Yep. Some years back I decided to try suspenders, and thought I died and went to heaven. Then summer came, and wearing only a t-shirt, those things almost sawed my neck in half. :laughing:

These days I avoid wearing bags when I can, no matter what time of year. :wheelchair:


----------



## knucklehead (Mar 2, 2009)

If you leave your nail bags laying around on my job they could get nailed to the floor or have a bunch of trash thrown in them.


----------



## Tinstaafl (Jan 6, 2008)

You work with me, and that could escalate real fast. :laughing:


----------



## GRB (Feb 23, 2009)

moorewarner said:


> I am prob going to get a bag upgrade soon and will go with Oxy's, something light.
> 
> How many here run their bags with suspenders/harness?
> 
> I'm thinking it would be a big improvement, one of my least favorite things is how quick the weight climbs and makes full bags a pain on an 8 hour day.


I recently bought the Occi Stronghold Comfort Package for use with my Occi Fatlip bags. I've used other suspenders in the past & while they took some weight off my lower back, they weren't very comfortable or durable. 

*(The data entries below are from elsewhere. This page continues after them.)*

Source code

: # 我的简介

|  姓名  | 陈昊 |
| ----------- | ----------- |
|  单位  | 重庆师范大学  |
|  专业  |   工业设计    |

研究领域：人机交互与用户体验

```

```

I'm really liking the Occi setup so far. I added a Belt Buddy for lower back support & this is the most comfortable rig I've had in the 30 years I've been wearing tool belts.


----------



## moorewarner (May 29, 2009)

GRB said:


> I recently bought the Occi Stronghold Comfort Package for use with my Occi Fatlip bags. I've used other suspenders in the past & while they took some weight off my lower back, they weren't very comfortable or durable.
> 
> I'm really liking the Occi setup so far. I added a Belt Buddy for lower back support & this is the most comfortable rig I've had in the 30 years I've been wearing tool belts.


Just pulled the trigger on this. :thumbup: I hate having to buy something (that model of bags) without personally inspecting it though. 

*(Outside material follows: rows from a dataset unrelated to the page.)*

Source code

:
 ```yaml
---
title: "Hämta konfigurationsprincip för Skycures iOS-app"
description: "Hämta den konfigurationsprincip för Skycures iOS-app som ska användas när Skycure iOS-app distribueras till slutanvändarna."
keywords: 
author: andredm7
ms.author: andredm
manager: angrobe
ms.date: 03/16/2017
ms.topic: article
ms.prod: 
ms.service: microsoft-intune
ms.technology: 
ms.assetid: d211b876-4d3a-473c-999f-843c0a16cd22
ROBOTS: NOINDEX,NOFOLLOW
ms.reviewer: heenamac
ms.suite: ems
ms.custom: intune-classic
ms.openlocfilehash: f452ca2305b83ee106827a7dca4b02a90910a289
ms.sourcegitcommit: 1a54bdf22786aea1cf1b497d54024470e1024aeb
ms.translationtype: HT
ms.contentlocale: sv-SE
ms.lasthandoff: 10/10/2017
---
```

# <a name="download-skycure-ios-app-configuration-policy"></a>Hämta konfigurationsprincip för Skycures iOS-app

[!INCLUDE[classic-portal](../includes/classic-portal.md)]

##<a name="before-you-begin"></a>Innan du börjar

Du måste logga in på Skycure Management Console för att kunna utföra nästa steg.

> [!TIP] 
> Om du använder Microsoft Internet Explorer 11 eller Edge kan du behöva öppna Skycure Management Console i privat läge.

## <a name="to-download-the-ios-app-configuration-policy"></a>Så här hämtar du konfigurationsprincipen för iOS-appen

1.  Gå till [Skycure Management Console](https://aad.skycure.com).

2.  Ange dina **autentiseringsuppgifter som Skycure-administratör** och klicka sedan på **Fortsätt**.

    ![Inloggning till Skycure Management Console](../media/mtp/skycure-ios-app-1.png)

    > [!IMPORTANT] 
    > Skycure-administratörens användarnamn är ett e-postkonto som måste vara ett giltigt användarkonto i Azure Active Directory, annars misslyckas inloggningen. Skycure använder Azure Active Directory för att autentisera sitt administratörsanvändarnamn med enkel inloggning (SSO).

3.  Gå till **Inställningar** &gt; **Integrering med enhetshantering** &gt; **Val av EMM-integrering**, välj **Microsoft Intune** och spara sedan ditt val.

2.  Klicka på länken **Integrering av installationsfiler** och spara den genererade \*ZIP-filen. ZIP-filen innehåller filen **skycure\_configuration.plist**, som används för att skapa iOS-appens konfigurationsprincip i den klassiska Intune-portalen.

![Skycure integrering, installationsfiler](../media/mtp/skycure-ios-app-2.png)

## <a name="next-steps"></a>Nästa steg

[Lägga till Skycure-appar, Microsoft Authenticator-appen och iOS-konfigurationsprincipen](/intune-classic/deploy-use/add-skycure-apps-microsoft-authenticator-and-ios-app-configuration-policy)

http://www.bestbelt.com/product/toolbelts/9525-toolbelt.html

http://www.bestbelt.com/product/belts-accessories/5355_comfort_package.html


----------



## otislilly (May 30, 2012)

I think the last person in a home with toolbags should be the drywall hangers. Too many accidents can happen after that. well in truth the electritions wear them on trimout/no hammer or hammer clip, so i would call that a tool pouch not bag.

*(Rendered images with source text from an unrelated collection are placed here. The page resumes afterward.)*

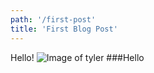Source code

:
 ```yaml
---
path: '/first-post'
title: 'First Blog Post'
---
```


Hello!
![Image of tyler](/static/IMG_2223.jpg)
###Hello
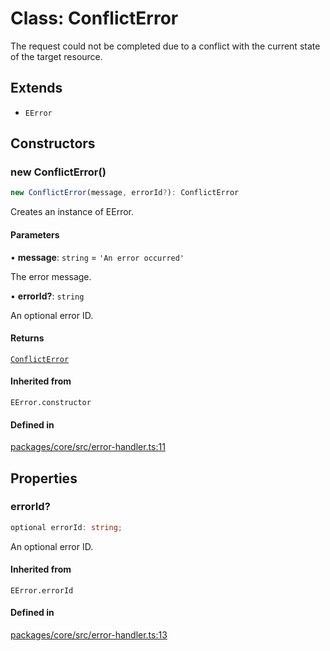 # Class: ConflictError

The request could not be completed due to a conflict with the current state of the target resource.

## Extends

- `EError`

## Constructors

### new ConflictError()

```ts
new ConflictError(message, errorId?): ConflictError
```

Creates an instance of EError.

#### Parameters

• **message**: `string` = `'An error occurred'`

The error message.

• **errorId?**: `string`

An optional error ID.

#### Returns

[`ConflictError`](ConflictError.md)

#### Inherited from

`EError.constructor`

#### Defined in

[packages/core/src/error-handler.ts:11](https://github.com/vramework/vramework/blob/effbb4c429219b23928f1b1f0fcdb2fd3899355c/packages/core/src/error-handler.ts#L11)

## Properties

### errorId?

```ts
optional errorId: string;
```

An optional error ID.

#### Inherited from

`EError.errorId`

#### Defined in

[packages/core/src/error-handler.ts:13](https://github.com/vramework/vramework/blob/effbb4c429219b23928f1b1f0fcdb2fd3899355c/packages/core/src/error-handler.ts#L13)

So what I own a dozen tape measures. (estimated)
one for every job specific bag, hammers ect. the same. I am called for many different jobs, grab the bag I need for a trip in. Each bag also has a piece of rubber rolled up in the handle, so it can be placed under the bag, on floor/counter without worrying about scratching, and incase I need to remove something from bag to get to something else.
I may not have everything in the bag for a project, but standard tools for most. Helpers need to have something to do anyways, thats why they are there, and they can be setting up next bag in the other room while you finish task in this one, and cleanup as I move on.

For people that repetitively do only one thing, yeah maybe thier belt toolbags would be the way to go, but it would take me longer to load, unload a belt bag, as well as possible things popping out when i am working, over peoples finished floors, and walls. scratched doors? nope not for me. If I were installing cabinents and the new guy showed up with a belt bag on, we would need to have a talk super fast. I aint in the gambling buissness, all my luck is bad, common sence is your best insurance.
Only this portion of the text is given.